# Extracted material

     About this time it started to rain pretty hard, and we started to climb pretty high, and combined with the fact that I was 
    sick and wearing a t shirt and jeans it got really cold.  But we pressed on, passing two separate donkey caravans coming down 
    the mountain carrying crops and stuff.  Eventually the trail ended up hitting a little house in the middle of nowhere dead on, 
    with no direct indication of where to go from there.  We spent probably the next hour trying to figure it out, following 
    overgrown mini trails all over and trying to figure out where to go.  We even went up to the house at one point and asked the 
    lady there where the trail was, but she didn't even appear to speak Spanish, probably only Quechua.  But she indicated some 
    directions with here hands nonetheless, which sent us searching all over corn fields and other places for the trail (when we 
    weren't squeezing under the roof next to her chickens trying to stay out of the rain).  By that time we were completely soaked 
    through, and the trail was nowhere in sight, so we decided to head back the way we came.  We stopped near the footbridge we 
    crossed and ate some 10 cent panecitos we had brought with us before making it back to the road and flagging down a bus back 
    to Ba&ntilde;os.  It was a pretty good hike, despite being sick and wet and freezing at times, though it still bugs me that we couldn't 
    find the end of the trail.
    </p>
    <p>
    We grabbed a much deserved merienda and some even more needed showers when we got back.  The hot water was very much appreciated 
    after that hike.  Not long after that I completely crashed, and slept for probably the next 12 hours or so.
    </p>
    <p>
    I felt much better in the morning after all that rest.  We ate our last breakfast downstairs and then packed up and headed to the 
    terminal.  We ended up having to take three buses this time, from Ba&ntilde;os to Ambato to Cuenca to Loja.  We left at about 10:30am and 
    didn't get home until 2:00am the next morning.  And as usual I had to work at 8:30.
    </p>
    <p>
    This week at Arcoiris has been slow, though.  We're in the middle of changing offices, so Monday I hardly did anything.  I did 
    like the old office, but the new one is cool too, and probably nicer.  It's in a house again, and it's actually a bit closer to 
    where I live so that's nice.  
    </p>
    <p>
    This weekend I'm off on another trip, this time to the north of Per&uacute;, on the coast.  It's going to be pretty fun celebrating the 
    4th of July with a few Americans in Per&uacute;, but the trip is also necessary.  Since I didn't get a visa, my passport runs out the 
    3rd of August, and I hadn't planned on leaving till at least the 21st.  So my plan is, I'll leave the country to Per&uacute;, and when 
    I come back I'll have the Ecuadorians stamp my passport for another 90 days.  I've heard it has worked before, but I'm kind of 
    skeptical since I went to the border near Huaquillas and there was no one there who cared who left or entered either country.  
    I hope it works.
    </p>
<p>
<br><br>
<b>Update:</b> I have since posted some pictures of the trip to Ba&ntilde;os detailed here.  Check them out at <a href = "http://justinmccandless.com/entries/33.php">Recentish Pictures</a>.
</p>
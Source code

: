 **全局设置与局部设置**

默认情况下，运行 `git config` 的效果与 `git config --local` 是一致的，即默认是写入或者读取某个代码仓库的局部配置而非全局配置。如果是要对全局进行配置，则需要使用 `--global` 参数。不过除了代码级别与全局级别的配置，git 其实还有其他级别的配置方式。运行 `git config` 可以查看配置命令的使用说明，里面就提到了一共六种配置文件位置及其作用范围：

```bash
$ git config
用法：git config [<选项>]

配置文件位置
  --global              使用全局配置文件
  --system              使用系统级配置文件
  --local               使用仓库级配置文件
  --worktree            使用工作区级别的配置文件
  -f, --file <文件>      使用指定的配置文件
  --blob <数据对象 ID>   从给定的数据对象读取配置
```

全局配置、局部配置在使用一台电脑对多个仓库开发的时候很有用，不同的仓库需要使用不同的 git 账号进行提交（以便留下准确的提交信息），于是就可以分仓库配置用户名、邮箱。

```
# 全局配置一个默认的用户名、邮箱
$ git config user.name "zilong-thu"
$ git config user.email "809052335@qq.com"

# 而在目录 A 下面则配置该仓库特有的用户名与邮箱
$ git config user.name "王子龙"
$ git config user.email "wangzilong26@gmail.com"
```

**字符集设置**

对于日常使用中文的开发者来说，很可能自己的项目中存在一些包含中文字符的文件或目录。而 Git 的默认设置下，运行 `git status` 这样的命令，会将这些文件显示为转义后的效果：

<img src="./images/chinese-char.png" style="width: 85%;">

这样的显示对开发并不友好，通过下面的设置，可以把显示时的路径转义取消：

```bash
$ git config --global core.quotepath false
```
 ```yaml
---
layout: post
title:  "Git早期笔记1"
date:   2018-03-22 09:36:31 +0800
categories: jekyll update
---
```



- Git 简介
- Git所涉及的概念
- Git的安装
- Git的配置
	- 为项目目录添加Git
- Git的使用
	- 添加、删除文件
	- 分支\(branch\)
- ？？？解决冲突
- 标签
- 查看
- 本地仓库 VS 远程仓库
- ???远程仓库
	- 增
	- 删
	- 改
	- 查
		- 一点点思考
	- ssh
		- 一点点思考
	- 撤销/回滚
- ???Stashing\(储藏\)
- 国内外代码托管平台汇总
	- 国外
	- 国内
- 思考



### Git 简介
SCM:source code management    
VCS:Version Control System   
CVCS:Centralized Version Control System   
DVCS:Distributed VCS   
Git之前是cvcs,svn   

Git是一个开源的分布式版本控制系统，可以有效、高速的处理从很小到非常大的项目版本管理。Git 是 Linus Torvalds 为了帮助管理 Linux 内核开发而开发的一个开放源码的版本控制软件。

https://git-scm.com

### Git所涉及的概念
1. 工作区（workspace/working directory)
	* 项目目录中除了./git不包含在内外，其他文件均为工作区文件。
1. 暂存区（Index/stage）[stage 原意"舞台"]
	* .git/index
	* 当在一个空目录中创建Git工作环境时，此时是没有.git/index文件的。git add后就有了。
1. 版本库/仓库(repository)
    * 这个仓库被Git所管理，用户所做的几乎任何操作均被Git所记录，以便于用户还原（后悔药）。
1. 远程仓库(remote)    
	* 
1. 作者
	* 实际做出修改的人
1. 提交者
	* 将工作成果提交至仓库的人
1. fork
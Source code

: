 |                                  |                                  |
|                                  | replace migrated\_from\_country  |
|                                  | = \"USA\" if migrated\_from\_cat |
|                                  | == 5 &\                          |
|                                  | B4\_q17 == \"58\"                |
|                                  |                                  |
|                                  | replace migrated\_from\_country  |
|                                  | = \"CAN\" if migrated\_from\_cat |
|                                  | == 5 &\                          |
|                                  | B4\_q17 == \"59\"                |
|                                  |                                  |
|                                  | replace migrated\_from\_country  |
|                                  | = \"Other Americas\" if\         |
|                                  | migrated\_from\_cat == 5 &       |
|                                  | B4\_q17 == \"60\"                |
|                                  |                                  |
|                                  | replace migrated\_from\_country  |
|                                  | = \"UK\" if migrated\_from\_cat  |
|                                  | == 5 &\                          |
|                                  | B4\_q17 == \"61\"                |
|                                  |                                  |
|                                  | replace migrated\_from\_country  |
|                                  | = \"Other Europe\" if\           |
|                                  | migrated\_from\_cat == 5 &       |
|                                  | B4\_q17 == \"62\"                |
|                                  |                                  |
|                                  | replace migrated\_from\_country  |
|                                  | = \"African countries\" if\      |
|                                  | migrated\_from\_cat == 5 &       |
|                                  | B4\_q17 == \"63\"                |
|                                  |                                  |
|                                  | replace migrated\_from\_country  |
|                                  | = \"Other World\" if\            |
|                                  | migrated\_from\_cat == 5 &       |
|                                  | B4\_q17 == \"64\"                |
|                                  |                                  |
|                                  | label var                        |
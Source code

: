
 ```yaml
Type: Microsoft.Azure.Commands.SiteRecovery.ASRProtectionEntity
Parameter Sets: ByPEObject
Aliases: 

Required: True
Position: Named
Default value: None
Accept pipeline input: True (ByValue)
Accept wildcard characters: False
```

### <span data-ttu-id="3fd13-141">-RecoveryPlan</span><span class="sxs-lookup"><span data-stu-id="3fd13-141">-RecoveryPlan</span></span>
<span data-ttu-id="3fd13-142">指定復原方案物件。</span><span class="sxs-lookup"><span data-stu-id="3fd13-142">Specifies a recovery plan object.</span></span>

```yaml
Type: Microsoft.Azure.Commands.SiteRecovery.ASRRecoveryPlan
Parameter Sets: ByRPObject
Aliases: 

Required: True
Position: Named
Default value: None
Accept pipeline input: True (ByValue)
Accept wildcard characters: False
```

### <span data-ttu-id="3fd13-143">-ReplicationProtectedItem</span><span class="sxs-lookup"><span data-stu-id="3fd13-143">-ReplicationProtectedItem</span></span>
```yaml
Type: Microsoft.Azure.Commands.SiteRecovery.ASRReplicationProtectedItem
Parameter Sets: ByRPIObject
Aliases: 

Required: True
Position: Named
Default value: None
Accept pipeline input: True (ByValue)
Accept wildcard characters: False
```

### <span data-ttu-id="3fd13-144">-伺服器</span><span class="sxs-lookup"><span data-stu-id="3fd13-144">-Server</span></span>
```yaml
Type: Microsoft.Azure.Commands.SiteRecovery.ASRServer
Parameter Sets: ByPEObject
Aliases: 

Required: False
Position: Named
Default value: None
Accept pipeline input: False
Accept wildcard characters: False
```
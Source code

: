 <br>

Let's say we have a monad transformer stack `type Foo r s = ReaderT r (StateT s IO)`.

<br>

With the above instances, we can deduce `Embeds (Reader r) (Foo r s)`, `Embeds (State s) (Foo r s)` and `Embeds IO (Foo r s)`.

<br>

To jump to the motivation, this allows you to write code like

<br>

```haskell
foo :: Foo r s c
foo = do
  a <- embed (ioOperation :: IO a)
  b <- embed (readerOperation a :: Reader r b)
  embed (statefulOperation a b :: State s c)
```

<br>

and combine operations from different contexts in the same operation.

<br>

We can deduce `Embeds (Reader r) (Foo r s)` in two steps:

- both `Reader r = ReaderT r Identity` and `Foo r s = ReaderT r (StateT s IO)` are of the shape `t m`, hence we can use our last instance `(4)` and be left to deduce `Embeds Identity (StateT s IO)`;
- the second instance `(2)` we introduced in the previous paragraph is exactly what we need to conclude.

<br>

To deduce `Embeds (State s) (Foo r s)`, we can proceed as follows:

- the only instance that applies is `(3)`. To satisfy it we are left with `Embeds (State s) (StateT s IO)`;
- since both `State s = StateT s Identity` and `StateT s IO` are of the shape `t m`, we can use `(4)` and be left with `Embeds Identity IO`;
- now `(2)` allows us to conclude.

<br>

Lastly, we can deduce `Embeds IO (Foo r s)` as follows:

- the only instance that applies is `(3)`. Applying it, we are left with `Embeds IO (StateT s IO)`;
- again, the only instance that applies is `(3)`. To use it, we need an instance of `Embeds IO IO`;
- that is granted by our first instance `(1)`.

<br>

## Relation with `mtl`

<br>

# Work task
Each line that includes the string "lookup" should be copied from the data.

# Final answer
### <span data-ttu-id="3fd13-141">-RecoveryPlan</span><span class="sxs-lookup"><span data-stu-id="3fd13-141">-RecoveryPlan</span></span>
<span data-ttu-id="3fd13-142">指定復原方案物件。</span><span class="sxs-lookup"><span data-stu-id="3fd13-142">Specifies a recovery plan object.</span></span>
### <span data-ttu-id="3fd13-143">-ReplicationProtectedItem</span><span class="sxs-lookup"><span data-stu-id="3fd13-143">-ReplicationProtectedItem</span></span>
### <span data-ttu-id="3fd13-144">-伺服器</span><span class="sxs-lookup"><span data-stu-id="3fd13-144">-Server</span></span>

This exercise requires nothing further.